# 1c. Training procedures

Now that I've got some backpropagation code, I can start training my net and check that it's actually learning. So the order of the day is:

1. Fix net initialization process to use random weights and biases.
2. Implement a general training procedure that takes a dataset, some training parameters (batch size, etc.) and the neural net to be trained, and applies the backpropagation code from the previous journal to train the net.
3. Implement a general testing procedure to check how the training went.
4. Try this all out on the iris dataset.

## 1. Initialization

Some sources I should have read previously on weight initialization, both from Jason Brownlee / Machine Learning Mastery:
* [Why initialize a neural network with random weights?](https://machinelearningmastery.com/why-initialize-a-neural-network-with-random-weights/)
* [Weight Initialization for Deep Learning Neural Networks](https://machinelearningmastery.com/weight-initialization-for-deep-learning-neural-networks/)

Some standard methods to implement:
* Weights pulled randomly and uniformly from within a small fixed range (e.g. -0.3 to 0.3 or 0 to 1)
* Xavier and normalized Xavier - pull from uniform distribution determined by number of inputs to current neuron (good for sigmoid and tanh neurons, supposedly)
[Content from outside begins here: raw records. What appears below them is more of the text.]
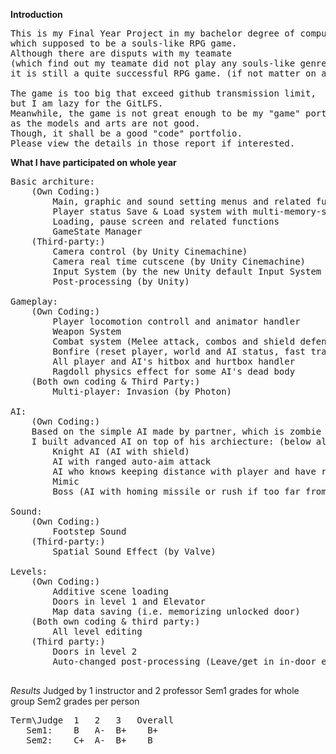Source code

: **Introduction**
<pre>
This is my Final Year Project in my bachelor degree of computer science in CUHK,
which supposed to be a souls-like RPG game.
Although there are disputs with my teamate
(which find out my teamate did not play any souls-like genre xd),
it is still a quite successful RPG game. (if not matter on artistic level)

The game is too big that exceed github transmission limit,
but I am lazy for the GitLFS.
Meanwhile, the game is not great enough to be my "game" portfolio
as the models and arts are not good.
Though, it shall be a good "code" portfolio.
Please view the details in those report if interested.
</pre>

**What I have participated on whole year**
<pre>
Basic architure:
    (Own Coding:)
        Main, graphic and sound setting menus and related functions
        Player status Save & Load system with multi-memory-slots
        Loading, pause screen and related functions
        GameState Manager
    (Third-party:)
        Camera control (by Unity Cinemachine)
        Camera real time cutscene (by Unity Cinemachine)
        Input System (by the new Unity default Input System 1.0.0)
        Post-processing (by Unity)

Gameplay:
    (Own Coding:)
        Player locomotion controll and animator handler
        Weapon System
        Combat system (Melee attack, combos and shield defense)
        Bonfire (reset player, world and AI status, fast travelling, save game)
        All player and AI's hitbox and hurtbox handler
        Ragdoll physics effect for some AI's dead body
    (Both own coding & Third Party:)
        Multi-player: Invasion (by Photon)

AI:
    (Own Coding:)
    Based on the simple AI made by partner, which is zombie like chase and attack
    I built advanced AI on top of his archiecture: (below all know strafing)
        Knight AI (AI with shield)
        AI with ranged auto-aim attack
        AI who knows keeping distance with player and have ranged attack
        Mimic
        Boss (AI with homing missile or rush if too far from player)

Sound:
    (Own Coding:)
        Footstep Sound
    (Third-party:)
        Spatial Sound Effect (by Valve)
    
Levels:
    (Own Coding:)
        Additive scene loading
        Doors in level 1 and Elevator
        Map data saving (i.e. memorizing unlocked door)
    (Both own coding & third party:)
        All level editing
    (Third party:)
        Doors in level 2
        Auto-changed post-processing (Leave/get in in-door environment)

</pre>

*Results*
Judged by 1 instructor and 2 professor
Sem1 grades for whole group
Sem2 grades per person
<pre>
Term\Judge  1   2   3   Overall
   Sem1:    B   A-  B+    B+
   Sem2:    C+  A-  B+    B
</pre>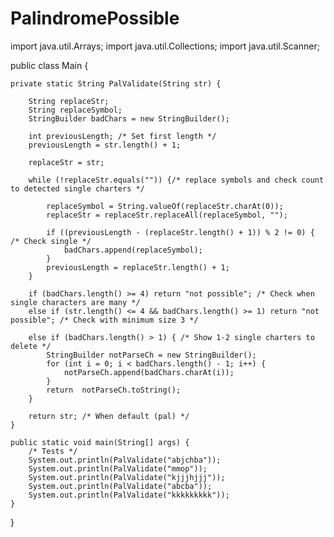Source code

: # PalindromePossible

import java.util.Arrays;
import java.util.Collections;
import java.util.Scanner;

public class Main {

    private static String PalValidate(String str) {

        String replaceStr;
        String replaceSymbol;
        StringBuilder badChars = new StringBuilder();

        int previousLength; /* Set first length */
        previousLength = str.length() + 1;

        replaceStr = str;

        while (!replaceStr.equals("")) {/* replace symbols and check count to detected single charters */

            replaceSymbol = String.valueOf(replaceStr.charAt(0));
            replaceStr = replaceStr.replaceAll(replaceSymbol, "");

            if ((previousLength - (replaceStr.length() + 1)) % 2 != 0) { /* Check single */
                badChars.append(replaceSymbol);
            }
            previousLength = replaceStr.length() + 1;
        }

        if (badChars.length() >= 4) return "not possible"; /* Check when single characters are many */
        else if (str.length() <= 4 && badChars.length() >= 1) return "not possible"; /* Check with minimum size 3 */

        else if (badChars.length() > 1) { /* Show 1-2 single charters to delete */
            StringBuilder notParseCh = new StringBuilder();
            for (int i = 0; i < badChars.length() - 1; i++) {
                notParseCh.append(badChars.charAt(i));
            }
            return  notParseCh.toString();
        }

        return str; /* When default (pal) */
    }

    public static void main(String[] args) {
        /* Tests */
        System.out.println(PalValidate("abjchba"));
        System.out.println(PalValidate("mmop"));
        System.out.println(PalValidate("kjjjhjjj"));
        System.out.println(PalValidate("abcba"));
        System.out.println(PalValidate("kkkkkkkkk"));
    }
}
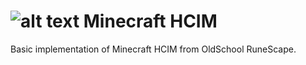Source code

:# ![alt text](https://github.com/Gavin-TC/blob/hcim-datapack/pack.png)  Minecraft HCIM
Basic implementation of Minecraft HCIM from OldSchool RuneScape.
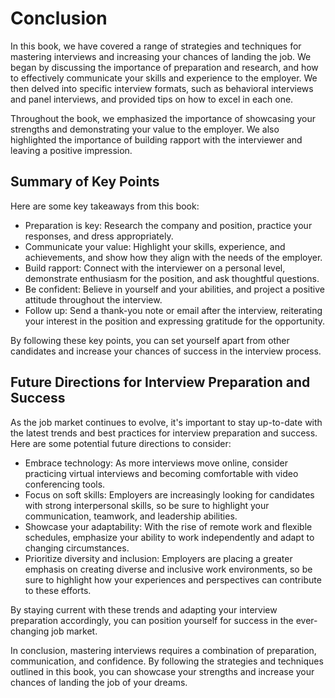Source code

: # Conclusion

In this book, we have covered a range of strategies and techniques for mastering interviews and increasing your chances of landing the job. We began by discussing the importance of preparation and research, and how to effectively communicate your skills and experience to the employer. We then delved into specific interview formats, such as behavioral interviews and panel interviews, and provided tips on how to excel in each one.

Throughout the book, we emphasized the importance of showcasing your strengths and demonstrating your value to the employer. We also highlighted the importance of building rapport with the interviewer and leaving a positive impression.

Summary of Key Points
---------------------

Here are some key takeaways from this book:

* Preparation is key: Research the company and position, practice your responses, and dress appropriately.
* Communicate your value: Highlight your skills, experience, and achievements, and show how they align with the needs of the employer.
* Build rapport: Connect with the interviewer on a personal level, demonstrate enthusiasm for the position, and ask thoughtful questions.
* Be confident: Believe in yourself and your abilities, and project a positive attitude throughout the interview.
* Follow up: Send a thank-you note or email after the interview, reiterating your interest in the position and expressing gratitude for the opportunity.

By following these key points, you can set yourself apart from other candidates and increase your chances of success in the interview process.

Future Directions for Interview Preparation and Success
-------------------------------------------------------

As the job market continues to evolve, it's important to stay up-to-date with the latest trends and best practices for interview preparation and success. Here are some potential future directions to consider:

* Embrace technology: As more interviews move online, consider practicing virtual interviews and becoming comfortable with video conferencing tools.
* Focus on soft skills: Employers are increasingly looking for candidates with strong interpersonal skills, so be sure to highlight your communication, teamwork, and leadership abilities.
* Showcase your adaptability: With the rise of remote work and flexible schedules, emphasize your ability to work independently and adapt to changing circumstances.
* Prioritize diversity and inclusion: Employers are placing a greater emphasis on creating diverse and inclusive work environments, so be sure to highlight how your experiences and perspectives can contribute to these efforts.

By staying current with these trends and adapting your interview preparation accordingly, you can position yourself for success in the ever-changing job market.

In conclusion, mastering interviews requires a combination of preparation, communication, and confidence. By following the strategies and techniques outlined in this book, you can showcase your strengths and increase your chances of landing the job of your dreams.

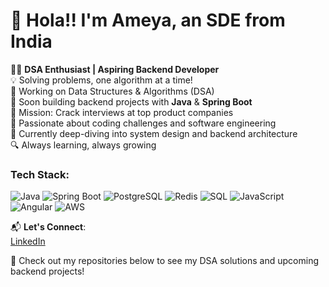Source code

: # 👋 Hola!! I'm Ameya, an SDE from India

👨‍💻 **DSA Enthusiast | Aspiring Backend Developer**  
💡 Solving problems, one algorithm at a time!  
🔧 Working on Data Structures & Algorithms (DSA)  
🚀 Soon building backend projects with **Java** & **Spring Boot**  
🎯 Mission: Crack interviews at top product companies  
💪 Passionate about coding challenges and software engineering  
🌱 Currently deep-diving into system design and backend architecture  
🔍 Always learning, always growing  

### Tech Stack:
![Java](https://img.shields.io/badge/Java-%23F7DF1E.svg?style=flat&logo=java&logoColor=black)
![Spring Boot](https://img.shields.io/badge/Spring_Boot-%2320232a.svg?style=flat&logo=spring-boot)
![PostgreSQL](https://img.shields.io/badge/PostgreSQL-%23316192.svg?style=flat&logo=postgresql&logoColor=white)
![Redis](https://img.shields.io/badge/Redis-%23DC382D.svg?style=flat&logo=redis&logoColor=white)
![SQL](https://img.shields.io/badge/SQL-%232C3E50.svg?style=flat&logo=database)
![JavaScript](https://img.shields.io/badge/JavaScript-%23F7DF1E.svg?style=flat&logo=javascript&logoColor=black)  
![Angular](https://img.shields.io/badge/Angular-%23E23237.svg?style=flat&logo=angular&logoColor=white)
![AWS](https://img.shields.io/badge/AWS-%2320232a.svg?style=flat&logo=amazon-aws&logoColor=white)

📬 **Let's Connect**:  
[LinkedIn](https://www.linkedin.com/in/ameyaadam/)

🔗 Check out my repositories below to see my DSA solutions and upcoming backend projects!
One very silly thing about my implementation is that since I'm using a graph model rather than a set of matrices, and all the neuron links are bidirectional to make feedforward and backpropagation calculations easier, every weight is represented in to places - weight $w^l_{jk}$ shows up in the upstream weights for neuron $j$ in layer $l$ _and_ in the downstream weights for neuron $k$ in layer $l - 1$. So I have to make sure that when I pick a random value for $w^l_{jk}$, it gets updated in both places. This will also be true when we're adjusting weights during training. To make it a bit easier to follow, I'm going to just define a getter and setter for weight $w^l_{jk}$ and add it to the Network class.

In [15]:
# Set path as needed depending on how you're trying to run this
import sys
sys.path.append('/home/dgmorrison/Projects/neural/src/')
from nn import NeuralNet

def get_weight(self, l, j, k):
    if l <= 0 or l >= len(self.layers):  # Note layer 0 has no weights
        return None
    layer = self.layers[l]
    prev_layer = self.layers[l - 1]
    if j < 0 or j >= len(layer) or k < 0 or k >= len(prev_layer):
        return None
    neuron_l_j = layer[j]
    neuron_prev_k = prev_layer[k]
    downstream_w = neuron_prev_k.downstream_weights[j]
    upstream_w = neuron_l_j.upstream_weights[k]
    assert downstream_w == upstream_w
    return downstream_w

def set_weight(self, l, j, k, val):
    if l <= 0 or l >= len(self.layers):  # Note layer 0 has no weights
        return None
    layer = self.layers[l]
    prev_layer = self.layers[l - 1]
    if j <= 0 or j >= len(layer) or k <= 0 or k >= len(prev_layer):
        return None
    neuron_l_j = layer[j]
    neuron_prev_k = prev_layer[k]
    neuron_prev_k.downstream_weights[j] = val
    neuron_l_j.upstream_weights[k] = val
    
NeuralNet.get_weight = get_weight
NeuralNet.set_weight = set_weight

In [37]:
import random

# Weight-picker functions for the initialization strategies listed above
# uniform is second-order to make general initialization consistent (parametrized by lower and upper bounds)
# I miss haskell
def uniform(alpha, beta):
    def f(**kwargs):
        return random.uniform(alpha, beta)
    return f

# xavier looks at the actual net structure
def xavier(**kwargs):
    layer = kwargs["layer"]
    j = kwargs["j"]
    neuron = layer[j]
    n_inputs = len(neuron.upstream_weights)
    alpha = 1 / (n_inputs ** 0.5)
    return random.uniform(-alpha, alpha)

def norm_xavier(**kwargs):
    layer = kwargs["layer"]
    j = kwargs["j"]
    neuron = layer[j]
    n_inputs = len(neuron.upstream.weights)
    layer_size = len(layer)
    root_six = 2.44949
    alpha = root_six / ((n_inputs + layer_size) ** 0.5)
    return random.uniform(-alpha, alpha)

# General initializer
def initialize_weights(net, f):
    for l in range(1, len(net.layers)):
        prev_layer = net.layers[l-1]
        layer = net.layers[l]
        for j in range(len(layer)):
            for k in range(len(prev_layer)):
                w = f(net=net, prev_layer=prev_layer, layer=layer, l=l, j=j, k=k)
                net.set_weight(l, j, k, w)
                

In [39]:
iris_net = NeuralNet()
iris_net.build_from_spec([("identity", 4), ("sigmoid", 5), ("sigmoid", 3)])
initialize_weights(iris_net, norm_xavier)